The double whammy working against 2025 Bears miracle Super Bowl run

Teams make drastic turnarounds from one season to the next and even miracle turnarounds to reach the Super Bowl but two factors weigh against the Bears doing it in 2025.
A first-year coach with no head coaching experience and a second-year QB like Caleb Williams is a tough mix to overcome.
A first-year coach with no head coaching experience and a second-year QB like Caleb Williams is a tough mix to overcome. / Daniel Bartel-Imagn Images
In this story:

The passing of former Bears coach Dick Jauron brings up a point about his teams applicable to the 2025 Chicago Bears of coach Ben Johnson.

Or at least they have to hope it does.

The Bears just finished a five-win season on the heels of three other losing regular seasons in succession. With Johnson coming in as a first-time head coach, it appears the Bears are unlikely candidates for some sort of miraculous run to a division title or—dare anyone say it or really even think it—Super Bowl.
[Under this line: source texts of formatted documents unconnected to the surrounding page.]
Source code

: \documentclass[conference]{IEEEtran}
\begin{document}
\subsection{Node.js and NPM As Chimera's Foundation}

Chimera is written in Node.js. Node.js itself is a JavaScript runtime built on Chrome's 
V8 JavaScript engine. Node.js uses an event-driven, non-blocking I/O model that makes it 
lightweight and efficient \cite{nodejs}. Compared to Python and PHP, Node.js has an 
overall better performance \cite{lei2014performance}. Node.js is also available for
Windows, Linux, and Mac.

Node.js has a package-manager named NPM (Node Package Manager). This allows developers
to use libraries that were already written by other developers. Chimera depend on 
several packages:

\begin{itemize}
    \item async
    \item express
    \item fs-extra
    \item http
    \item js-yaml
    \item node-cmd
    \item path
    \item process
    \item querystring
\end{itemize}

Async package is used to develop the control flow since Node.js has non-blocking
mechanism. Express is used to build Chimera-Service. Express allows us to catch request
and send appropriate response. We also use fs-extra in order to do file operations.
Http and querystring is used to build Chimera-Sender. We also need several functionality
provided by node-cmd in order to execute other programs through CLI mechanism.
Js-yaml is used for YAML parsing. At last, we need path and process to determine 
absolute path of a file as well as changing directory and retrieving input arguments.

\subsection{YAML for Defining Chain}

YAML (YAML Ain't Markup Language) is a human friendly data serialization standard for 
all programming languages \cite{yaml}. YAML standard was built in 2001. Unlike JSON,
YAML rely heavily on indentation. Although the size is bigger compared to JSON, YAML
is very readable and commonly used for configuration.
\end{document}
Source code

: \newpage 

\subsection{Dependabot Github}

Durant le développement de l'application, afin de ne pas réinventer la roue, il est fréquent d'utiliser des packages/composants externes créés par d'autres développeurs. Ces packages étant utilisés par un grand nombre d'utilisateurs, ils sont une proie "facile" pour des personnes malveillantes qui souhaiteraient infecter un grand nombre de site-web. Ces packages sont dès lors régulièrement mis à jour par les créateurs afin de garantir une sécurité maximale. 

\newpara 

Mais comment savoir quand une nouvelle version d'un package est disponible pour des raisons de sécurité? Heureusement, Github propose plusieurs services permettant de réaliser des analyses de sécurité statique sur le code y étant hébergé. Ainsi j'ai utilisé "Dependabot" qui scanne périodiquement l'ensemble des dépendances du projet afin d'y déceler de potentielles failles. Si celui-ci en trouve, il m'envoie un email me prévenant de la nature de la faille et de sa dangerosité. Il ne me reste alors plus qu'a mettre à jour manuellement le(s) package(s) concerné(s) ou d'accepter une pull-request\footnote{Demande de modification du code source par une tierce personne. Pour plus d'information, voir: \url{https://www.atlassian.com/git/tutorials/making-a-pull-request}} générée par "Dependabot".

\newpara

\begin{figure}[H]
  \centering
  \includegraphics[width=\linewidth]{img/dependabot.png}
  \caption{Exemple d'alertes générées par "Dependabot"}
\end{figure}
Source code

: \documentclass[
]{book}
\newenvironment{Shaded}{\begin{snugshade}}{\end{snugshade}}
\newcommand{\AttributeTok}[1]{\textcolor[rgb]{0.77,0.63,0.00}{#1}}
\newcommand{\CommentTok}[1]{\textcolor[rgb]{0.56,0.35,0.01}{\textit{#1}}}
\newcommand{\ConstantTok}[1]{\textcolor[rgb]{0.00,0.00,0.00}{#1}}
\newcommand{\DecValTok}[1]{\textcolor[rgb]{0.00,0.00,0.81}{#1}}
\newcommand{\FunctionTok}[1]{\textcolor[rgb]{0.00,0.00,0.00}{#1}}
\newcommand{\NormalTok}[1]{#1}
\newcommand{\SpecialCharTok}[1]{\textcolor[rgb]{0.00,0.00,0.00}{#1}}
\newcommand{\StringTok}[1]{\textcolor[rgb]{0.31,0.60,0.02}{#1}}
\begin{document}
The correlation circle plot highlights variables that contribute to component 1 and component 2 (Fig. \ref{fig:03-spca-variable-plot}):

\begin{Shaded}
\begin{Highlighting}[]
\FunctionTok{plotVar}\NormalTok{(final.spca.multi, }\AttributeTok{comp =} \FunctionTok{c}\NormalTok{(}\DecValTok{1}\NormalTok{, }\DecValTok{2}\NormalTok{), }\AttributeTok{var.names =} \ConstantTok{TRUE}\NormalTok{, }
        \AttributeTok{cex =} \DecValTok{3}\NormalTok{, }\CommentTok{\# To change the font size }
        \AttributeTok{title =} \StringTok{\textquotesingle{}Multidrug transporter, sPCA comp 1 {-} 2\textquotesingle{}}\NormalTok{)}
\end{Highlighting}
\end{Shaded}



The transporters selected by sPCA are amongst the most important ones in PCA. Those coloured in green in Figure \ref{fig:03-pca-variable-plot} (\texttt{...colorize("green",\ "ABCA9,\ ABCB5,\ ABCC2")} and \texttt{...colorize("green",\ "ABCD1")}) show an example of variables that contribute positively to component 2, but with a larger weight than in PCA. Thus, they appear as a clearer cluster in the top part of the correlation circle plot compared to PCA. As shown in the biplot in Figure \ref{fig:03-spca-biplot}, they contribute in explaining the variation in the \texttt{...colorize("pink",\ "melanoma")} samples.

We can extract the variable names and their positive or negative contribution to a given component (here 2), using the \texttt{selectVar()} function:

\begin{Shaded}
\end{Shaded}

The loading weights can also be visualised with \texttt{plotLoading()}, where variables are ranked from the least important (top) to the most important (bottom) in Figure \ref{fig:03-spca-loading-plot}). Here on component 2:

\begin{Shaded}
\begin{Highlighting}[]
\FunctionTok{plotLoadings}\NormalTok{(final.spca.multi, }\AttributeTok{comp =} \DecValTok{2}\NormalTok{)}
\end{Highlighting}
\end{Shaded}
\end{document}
However, there is always hope in this league where parity exists and always has since the institution of the draft in 1936.

Jauron's 2001 team posted his only winning season and the Bears did a total reversal from five wins in 2000 to 13-3 and an NFC Central title. They even won the first two regular season games of 2002, the year they had to play in Champaign while the current Soldier Field was constructed.

Then their 15-3 regular-season run turned into a total collapse to 4-12 2002 amid a string of untimely injuries and their usual quarterback issues.

Still, it shows such things are possible. Going from five wins to the Super Bowl seems like a much bigger stretch of the imagination, but again, it's not impossible.

That sort of thing was done by the 1988 and 2021 Bengals, 2009 Saints, 2017 Eagles, 1999 Rams and 2001 Patriots.

The double whammy

The theoretical problem facing the Bears in trying to go from 5-12 to the Super Bowl is the double whammy they face.

It involves inexperience and that most intimate of all football relationships, the coach and the quarterback.

There has never been a rookie quarterback start a Super Bowl. The Bears will have a second-year QB in 2025 but there has been only a very limiited number of those who started a Super Bowl.

Kurt Warner did it when the Rams won it all in1999, his actual second season in the league but first starting. As an aside, Warner was originally signed by the 1994 Packers, who already had young starter Brett Favre. Talk about a team with good QB fortune. They could simply discard Warner from the roster because of all their QB riches.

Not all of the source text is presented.